When Dante reaches the Garden of Eden in Canto 28, the as-yet-unnamed Matelda describes the two rivers Dante finds there: "On this side it descends and has the power / to take from men the memory of sin. / On the other it restores that of good deeds. / Here it is called Lethe and on the other side / Eno, but its water has no effect / Until they both are tasted" (Purg. 18:127-132). 

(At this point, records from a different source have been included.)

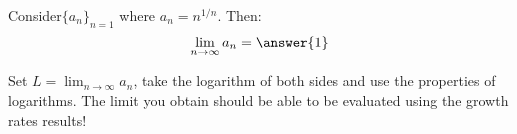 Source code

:\documentclass{ximera}
\author{Jim Talamo}
\begin{document}
\begin{exercise}

Consider$\{a_n \}_{n=1}$ where $a_n =n^{1/n}$.  Then:
\[
\lim_{n \to \infty} a_n = \answer{1}
\]

\begin{hint}
Set $L = \lim_{n \to \infty} a_n$, take the logarithm of both sides and use the properties of logarithms.  The limit you obtain should be able to be evaluated using the growth rates results!
\end{hint}

\end{exercise}
\end{document}
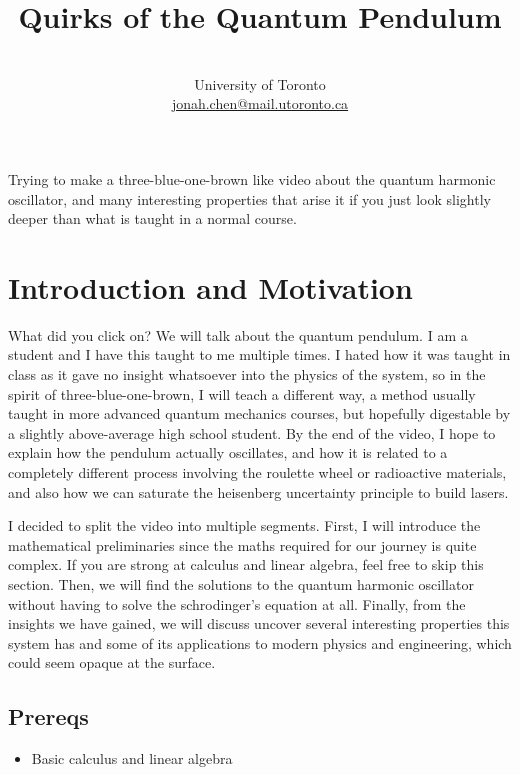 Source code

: \documentclass[a4paper]{article}
\title{\vspace{-50pt}\bfseries{\Large{Quirks of the Quantum Pendulum}}\vspace{-5pt}}
\author{\normalfont{Jonah Chen}\\\vspace{-3pt}\small{University of Toronto}\\
\vspace{-10pt}\small{\url{jonah.chen@mail.utoronto.ca}}}
\date{}
\numberwithin{equation}{section}
\begin{document}
\maketitle
\sffamily

Trying to make a three-blue-one-brown like video about the quantum harmonic oscillator, and many interesting properties that arise it if you just look slightly deeper than what is taught in a normal course.

\section{Introduction and Motivation}

\begin{script}
    What did you click on? We will talk about the quantum pendulum. I am a student and I have this taught to me multiple times. I hated how it was taught in class as it gave no insight whatsoever into the physics of the system, so in the spirit of three-blue-one-brown, I will teach a different way, a method usually taught in more advanced quantum mechanics courses, but hopefully digestable by a slightly above-average high school student. By the end of the video, I hope to explain how the pendulum actually oscillates, and how it is related to a completely different process involving the roulette wheel or radioactive materials, and also how we can saturate the heisenberg uncertainty principle to build lasers.
\end{script}

\begin{script}
    I decided to split the video into multiple segments. First, I will introduce the mathematical preliminaries since the maths required for our journey is quite complex. If you are strong at calculus and linear algebra, feel free to skip this section. Then, we will find the solutions to the quantum harmonic oscillator without having to solve the schrodinger's equation at all. Finally, from the insights we have gained, we will discuss uncover several interesting properties this system has and some of its applications to modern physics and engineering, which could seem opaque at the surface.
\end{script}

\subsection{Prereqs}
\begin{itemize}
    \item Basic calculus and linear algebra
\end{itemize}
\end{document}
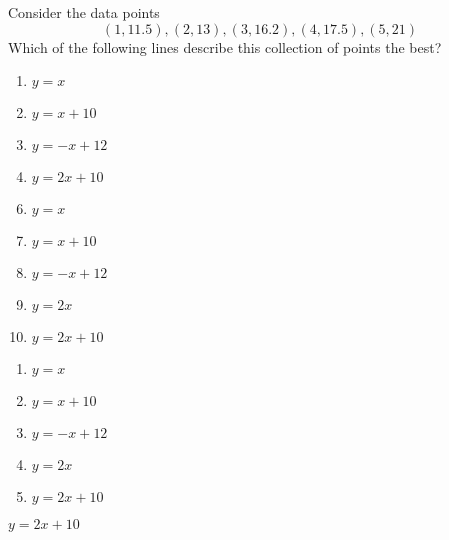 


  Consider the data points \[(1,11.5),(2,13), (3,16.2),(4,17.5),(5,21)\]  Which of the following lines describe this collection of points the best?


\ifsat
	\begin{enumerate}[label=\Alph*)]
		\item    $y=x$
		\item    $y=x+10$ 
		\item  $y=-x+12$
		\item  $y=2x+10$ %
	\end{enumerate}
\else
\fi

\ifacteven
	\begin{enumerate}[label=\textbf{\Alph*.},itemsep=\fill,align=left]
		\setcounter{enumii}{5}
		\item    $y=x$
		\item    $y=x+10$ 
		\item  $y=-x+12$
		\addtocounter{enumii}{1}
		\item  $y=2x$
		\item  $y=2x+10$ %
	\end{enumerate}
\else
\fi

\ifactodd
	\begin{enumerate}[label=\textbf{\Alph*.},itemsep=\fill,align=left]
		\item    $y=x$
		\item    $y=x+10$ 
		\item  $y=-x+12$
		\item  $y=2x$
		\item  $y=2x+10$ %
	\end{enumerate}
\else
\fi

\ifgridin
  $y=2x+10$ %

\else
\fi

The River Lethe is well known from classical mythology. Plato famously describes it in his Myth of Er at the end of his Republic. Dante is the first to mention the River Eno, whose name means "good thought." How fitting it is to find these two rivers at the threshold between Purgatory and Heaven. There's one problem. The book of Genesis, from which Dante and the Christian and Jewish traditions learned of the Garden of Eden, describes neither Lethe nor Eno. Instead, that book lists four rivers in Eden: Pishon, Gihon, Tigris, and Euphrates (Gen. 2:11-14). Is Dante deliberately misremembering? Has he seen something on his journey that contradicts the Biblical witness? Has his trip across Lethe caused him to forget, and if it has can we take anything else he has written seriously?

Another way to ask any of this is to ask how Dante sees his own relationship with the various traditions of literature and theology and philosophy that came before him. Needless to say, this is a vast topic, and I wont even pretend to do it justice here. Instead, I'd like to focus on Dante's relationships with his fellow poets in these cantos of the Purgatorio: Statius, Bonagiunta Orbicciani, Guido Guinizelli, and Arnaut Daniel. Through these interactions, Dante shows himself to be both thoroughly traditional and thoroughly revolutionary. And he offers a model for thinking with and shaping the tradition he inherits.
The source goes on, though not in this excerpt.